WHAT IS BEING ASKED:
Each line from the one that has "AUTHORS OR COPYRIGHT" through the end of the entries below must be written out exactly; leave out all other lines.

┌─ PROVIDED RECORDS

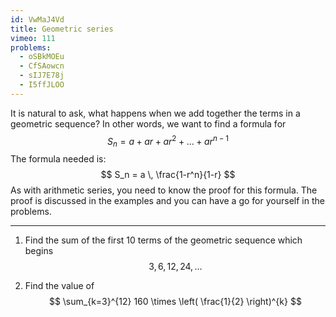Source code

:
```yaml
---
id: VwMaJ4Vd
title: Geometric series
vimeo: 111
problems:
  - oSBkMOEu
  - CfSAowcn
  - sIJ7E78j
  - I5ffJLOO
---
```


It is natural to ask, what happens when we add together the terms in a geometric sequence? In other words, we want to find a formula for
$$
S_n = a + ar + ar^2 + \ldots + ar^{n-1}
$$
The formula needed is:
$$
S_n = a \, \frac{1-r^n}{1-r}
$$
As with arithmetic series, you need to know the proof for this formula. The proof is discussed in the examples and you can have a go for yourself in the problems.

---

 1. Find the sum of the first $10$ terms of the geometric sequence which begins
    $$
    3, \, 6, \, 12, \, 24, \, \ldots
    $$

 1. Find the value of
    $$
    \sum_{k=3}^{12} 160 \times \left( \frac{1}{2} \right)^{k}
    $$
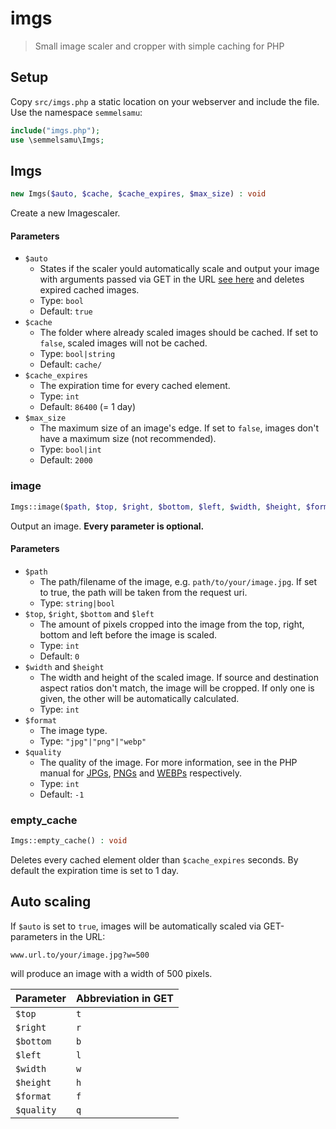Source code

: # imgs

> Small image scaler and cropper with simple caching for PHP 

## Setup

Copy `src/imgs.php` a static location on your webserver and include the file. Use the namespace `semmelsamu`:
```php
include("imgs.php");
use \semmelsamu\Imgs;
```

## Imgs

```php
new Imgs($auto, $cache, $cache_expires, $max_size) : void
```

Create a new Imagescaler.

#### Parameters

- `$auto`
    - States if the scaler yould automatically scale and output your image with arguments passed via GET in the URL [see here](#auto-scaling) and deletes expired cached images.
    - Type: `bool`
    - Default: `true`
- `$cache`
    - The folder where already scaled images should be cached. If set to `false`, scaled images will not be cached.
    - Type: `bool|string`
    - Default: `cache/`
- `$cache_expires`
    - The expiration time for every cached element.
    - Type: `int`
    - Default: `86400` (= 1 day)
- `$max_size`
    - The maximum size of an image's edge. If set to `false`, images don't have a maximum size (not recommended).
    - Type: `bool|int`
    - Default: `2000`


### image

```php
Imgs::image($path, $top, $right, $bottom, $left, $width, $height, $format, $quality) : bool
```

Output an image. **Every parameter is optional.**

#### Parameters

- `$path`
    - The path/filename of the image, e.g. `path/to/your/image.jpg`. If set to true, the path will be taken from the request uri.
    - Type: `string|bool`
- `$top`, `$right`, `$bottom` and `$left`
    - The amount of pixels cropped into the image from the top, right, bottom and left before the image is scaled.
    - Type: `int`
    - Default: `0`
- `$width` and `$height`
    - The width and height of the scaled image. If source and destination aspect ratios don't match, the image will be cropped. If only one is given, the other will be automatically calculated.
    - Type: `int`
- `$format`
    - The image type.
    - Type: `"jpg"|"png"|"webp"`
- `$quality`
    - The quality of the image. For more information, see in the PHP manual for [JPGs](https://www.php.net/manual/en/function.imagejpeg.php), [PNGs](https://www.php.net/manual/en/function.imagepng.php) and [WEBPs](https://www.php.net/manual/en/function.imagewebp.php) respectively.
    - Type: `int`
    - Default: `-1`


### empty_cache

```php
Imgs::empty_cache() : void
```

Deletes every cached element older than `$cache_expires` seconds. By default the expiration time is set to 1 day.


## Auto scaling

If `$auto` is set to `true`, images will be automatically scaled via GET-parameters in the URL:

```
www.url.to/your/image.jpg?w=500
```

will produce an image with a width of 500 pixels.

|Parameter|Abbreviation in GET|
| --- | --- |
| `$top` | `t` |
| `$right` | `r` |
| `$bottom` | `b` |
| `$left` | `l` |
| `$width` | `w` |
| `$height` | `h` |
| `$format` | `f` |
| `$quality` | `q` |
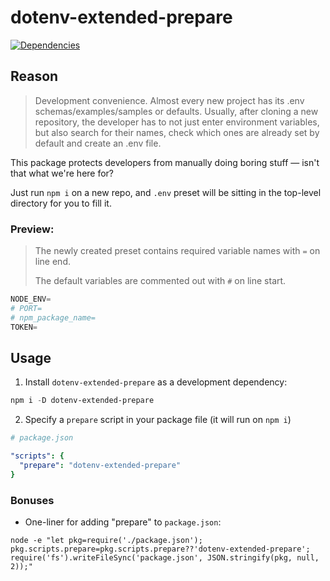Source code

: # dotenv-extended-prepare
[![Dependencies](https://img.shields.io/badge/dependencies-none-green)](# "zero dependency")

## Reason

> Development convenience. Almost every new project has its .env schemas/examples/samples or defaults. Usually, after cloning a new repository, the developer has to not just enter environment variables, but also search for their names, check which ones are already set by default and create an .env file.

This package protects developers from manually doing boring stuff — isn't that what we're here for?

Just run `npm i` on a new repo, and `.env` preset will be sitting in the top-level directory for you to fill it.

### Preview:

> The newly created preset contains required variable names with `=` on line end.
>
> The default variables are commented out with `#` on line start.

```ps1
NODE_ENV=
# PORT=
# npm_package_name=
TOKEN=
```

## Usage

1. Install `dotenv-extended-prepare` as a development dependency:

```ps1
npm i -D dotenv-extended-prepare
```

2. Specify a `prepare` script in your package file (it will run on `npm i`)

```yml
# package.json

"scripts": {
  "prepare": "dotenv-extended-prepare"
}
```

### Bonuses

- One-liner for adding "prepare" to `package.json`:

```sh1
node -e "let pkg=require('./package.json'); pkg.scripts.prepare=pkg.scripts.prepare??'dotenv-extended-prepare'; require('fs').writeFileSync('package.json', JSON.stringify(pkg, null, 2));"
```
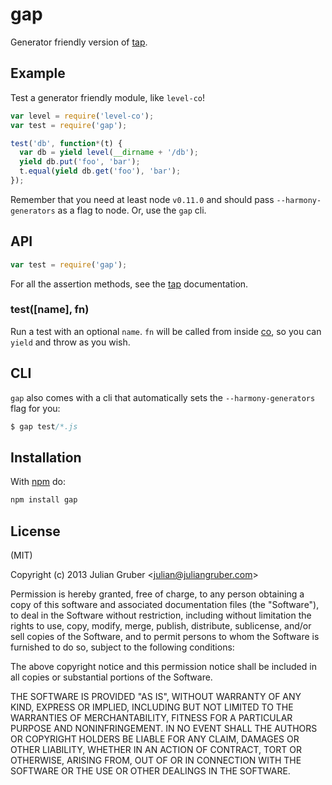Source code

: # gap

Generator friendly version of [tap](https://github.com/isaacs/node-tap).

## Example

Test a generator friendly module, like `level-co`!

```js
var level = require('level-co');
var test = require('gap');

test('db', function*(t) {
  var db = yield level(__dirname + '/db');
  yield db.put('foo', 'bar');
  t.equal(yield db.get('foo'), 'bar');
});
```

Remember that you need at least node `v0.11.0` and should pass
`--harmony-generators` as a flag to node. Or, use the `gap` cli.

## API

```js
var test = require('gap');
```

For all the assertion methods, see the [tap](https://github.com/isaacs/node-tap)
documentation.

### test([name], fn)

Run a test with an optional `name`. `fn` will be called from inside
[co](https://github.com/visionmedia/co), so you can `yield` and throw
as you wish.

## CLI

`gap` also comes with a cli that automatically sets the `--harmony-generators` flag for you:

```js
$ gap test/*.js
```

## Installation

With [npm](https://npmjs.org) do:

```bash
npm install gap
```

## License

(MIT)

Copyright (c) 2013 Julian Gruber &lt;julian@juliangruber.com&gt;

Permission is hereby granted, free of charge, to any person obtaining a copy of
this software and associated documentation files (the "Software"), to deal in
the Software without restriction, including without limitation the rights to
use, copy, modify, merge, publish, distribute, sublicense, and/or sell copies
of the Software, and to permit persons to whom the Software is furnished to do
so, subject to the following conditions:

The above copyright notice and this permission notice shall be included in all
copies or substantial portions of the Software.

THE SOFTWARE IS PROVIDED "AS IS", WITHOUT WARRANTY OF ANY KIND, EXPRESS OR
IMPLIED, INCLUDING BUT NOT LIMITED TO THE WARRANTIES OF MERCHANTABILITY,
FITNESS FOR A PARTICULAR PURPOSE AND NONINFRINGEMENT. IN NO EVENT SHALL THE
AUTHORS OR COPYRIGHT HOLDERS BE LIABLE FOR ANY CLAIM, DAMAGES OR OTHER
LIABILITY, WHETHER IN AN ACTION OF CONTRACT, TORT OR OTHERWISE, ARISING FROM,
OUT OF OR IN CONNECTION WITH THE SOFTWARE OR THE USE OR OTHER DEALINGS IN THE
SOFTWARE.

└─

ANSWER TO THIS PROBLEM:
AUTHORS OR COPYRIGHT HOLDERS BE LIABLE FOR ANY CLAIM, DAMAGES OR OTHER
LIABILITY, WHETHER IN AN ACTION OF CONTRACT, TORT OR OTHERWISE, ARISING FROM,
OUT OF OR IN CONNECTION WITH THE SOFTWARE OR THE USE OR OTHER DEALINGS IN THE
SOFTWARE.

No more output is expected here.